Bienvenue sur mon site historique. Bon surf

L’histoire pour le plaisir

Accueil du site > Histoire du 17ème siècle > Moulay Rachid ou Moulay Rachid Ben Chérif

Moulay Rachid ou Moulay Rachid Ben Chérif

dimanche 11 juin 2023, par lucien jallamion

Moulay Rachid ou Moulay Rachid Ben Chérif (1631-1672)

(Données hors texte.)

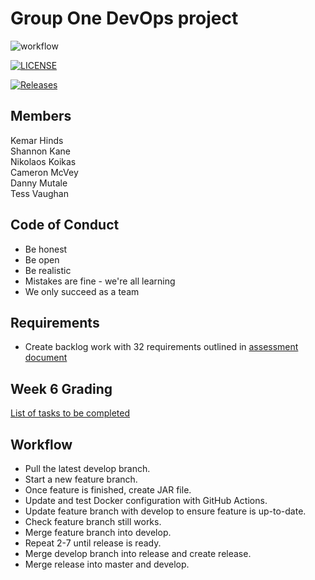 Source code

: # Group One DevOps project

![workflow](https://github.com/TvonSween/sem-one/actions/workflows/main.yml/badge.svg)

[![LICENSE](https://img.shields.io/github/license/TvonSween/sem-one.svg?style=flat-square)](https://github.com/TvonSween/sem-one/blob/master/LICENSE)

[![Releases](https://img.shields.io/github/release/TvonSween/sem-one/all.svg?style=flat-square)](https://github.com/TvonSween/sem-one/releases)

## Members
Kemar Hinds  
Shannon Kane  
Nikolaos Koikas  
Cameron McVey  
Danny Mutale  
Tess Vaughan

## Code of Conduct
* Be honest
* Be open
* Be realistic
* Mistakes are fine - we're all learning
* We only succeed as a team

## Requirements
* Create backlog work with 32 requirements outlined in [assessment document](https://github.com/Kevin-Sim/SET09803-DevOps-Global-Online/tree/master/assessment)

## Week 6 Grading
[List of tasks to be completed](https://github.com/Kevin-Sim/SET09803-DevOps-Global-Online/blob/master/assessment/README.md#review-meeting--week-6)

## Workflow
* Pull the latest develop branch. 
* Start a new feature branch. 
* Once feature is finished, create JAR file. 
* Update and test Docker configuration with GitHub Actions. 
* Update feature branch with develop to ensure feature is up-to-date. 
* Check feature branch still works. 
* Merge feature branch into develop. 
* Repeat 2-7 until release is ready. 
* Merge develop branch into release and create release. 
* Merge release into master and develop.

Sultan du Maroc de 1667 à 1672

Septième fils de Moulay Chérif, fondateur de la dynastie alaouite [1], il se révolte à la suite de la mort de son père contre son frère Mohammed ben Cherif , qui est à la tête de la dynastie qui contrôle alors l’est et le nord du Maroc. Il réussit à le tuer puis lui succède en tant que souverain alaouite contrôlant un vaste territoire. Il s’empare ensuite de Fès [2] le 27 mai 1667, se proclame sultan, et devient le premier sultan alaouite.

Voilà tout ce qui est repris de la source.